Wetlands are a globally important resource, playing a key role in global biogeochemical cycling, hydrologic buffering to storms and floods, providing wildlife habitat, and serving as archives of past wetland history. This session focuses on wetland functional responses to environmental changes. Functional responses could include (but are not limited to) controls on rates of carbon accumulation or methane release; impacts of hydrological change or flooding on vertical accretion of wetland sediments; changes to biotic communities. We invite abstracts investigating any aspect of wetland functional response to environmental change over all time scales, including paleo-records, analyses of recent responses to human impacts, and forward modelling of future wetland dynamics in the Anthropocene. By integrating papers focusing on wetland functional responses in the past, present and future, this session aims to stimulate insights on the role of wetlands in the Earth system and provide evidence to guide wetland conservation and restoration.

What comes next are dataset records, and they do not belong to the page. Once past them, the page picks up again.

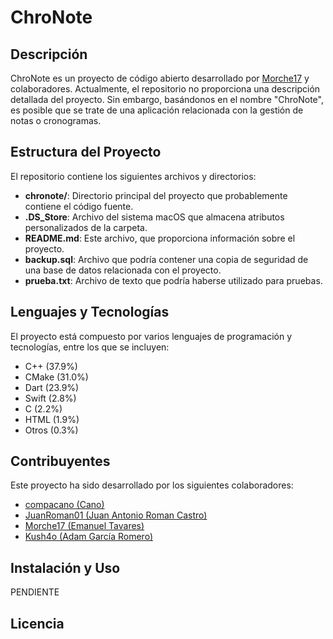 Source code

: # ChroNote

## Descripción

ChroNote es un proyecto de código abierto desarrollado por [Morche17](https://github.com/Morche17) y colaboradores. Actualmente, el repositorio no proporciona una descripción detallada del proyecto. Sin embargo, basándonos en el nombre "ChroNote", es posible que se trate de una aplicación relacionada con la gestión de notas o cronogramas.

## Estructura del Proyecto

El repositorio contiene los siguientes archivos y directorios:

- **chronote/**: Directorio principal del proyecto que probablemente contiene el código fuente.
- **.DS_Store**: Archivo del sistema macOS que almacena atributos personalizados de la carpeta.
- **README.md**: Este archivo, que proporciona información sobre el proyecto.
- **backup.sql**: Archivo que podría contener una copia de seguridad de una base de datos relacionada con el proyecto.
- **prueba.txt**: Archivo de texto que podría haberse utilizado para pruebas.

## Lenguajes y Tecnologías

El proyecto está compuesto por varios lenguajes de programación y tecnologías, entre los que se incluyen:

- C++ (37.9%)
- CMake (31.0%)
- Dart (23.9%)
- Swift (2.8%)
- C (2.2%)
- HTML (1.9%)
- Otros (0.3%)

## Contribuyentes

Este proyecto ha sido desarrollado por los siguientes colaboradores:

- [compacano (Cano)](https://github.com/compacano)
- [JuanRoman01 (Juan Antonio Roman Castro)](https://github.com/JuanRoman01)
- [Morche17 (Emanuel Tavares)](https://github.com/Morche17)
- [Kush4o (Adam García Romero)](https://github.com/Kush4o)

## Instalación y Uso

PENDIENTE


## Licencia



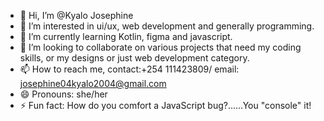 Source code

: - 👋 Hi, I’m @Kyalo Josephine
- 👀 I’m interested in ui/ux, web development and generally programming.
- 🌱 I’m currently learning Kotlin, figma and javascript.
- 💞️ I’m looking to collaborate on various projects that need my coding skills, or my designs or just web development category.
- 📫 How to reach me, contact:+254 111423809/ email: josephine04kyalo2004@gmail.com 
- 😄 Pronouns: she/her
- ⚡ Fun fact: How do you comfort a JavaScript bug?......You "console" it!

<!---
jossyKyalo/jossyKyalo is a ✨ special ✨ repository because its `README.md` (this file) appears on your GitHub profile.
You can click the Preview link to take a look at your changes.
--->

iii. PALSEA and QUIGS: In and out of the ice age: Sea level, ice sheets, and climate during ice age transitions (Session ID: 103946)
Convener: Jacqueline Austermann. Co-conveners: Tamara Pico, Benjamin Keisling and Jerry McManus

Earth’s climate system has oscillated between warm interglacials and cold glacial maxima across the Pleistocene – what was once thought to be a simple and repeating saw tooth pattern is now recognized to be more complex. For example, glaciations might not be slow and glacials and deglaciations might vary significantly from one cycle to the next. Understanding these variations is important to identifying drivers of ice age change, and necessary to appropriately use past warm periods to inform Earth’s response to future warming.  
 
In this session, co-organized by the PALSEA and QUIGS working groups, we invite contributions that present observation- and/or modeling-based studies of glacial-interglacial changes associated with sea level, ice sheets, and climate. Time periods of interest include (but are not limited to) the last and penultimate deglaciation, the last interglacial and the Holocene, the last glacial inception, and the transition into the last glacial maximum.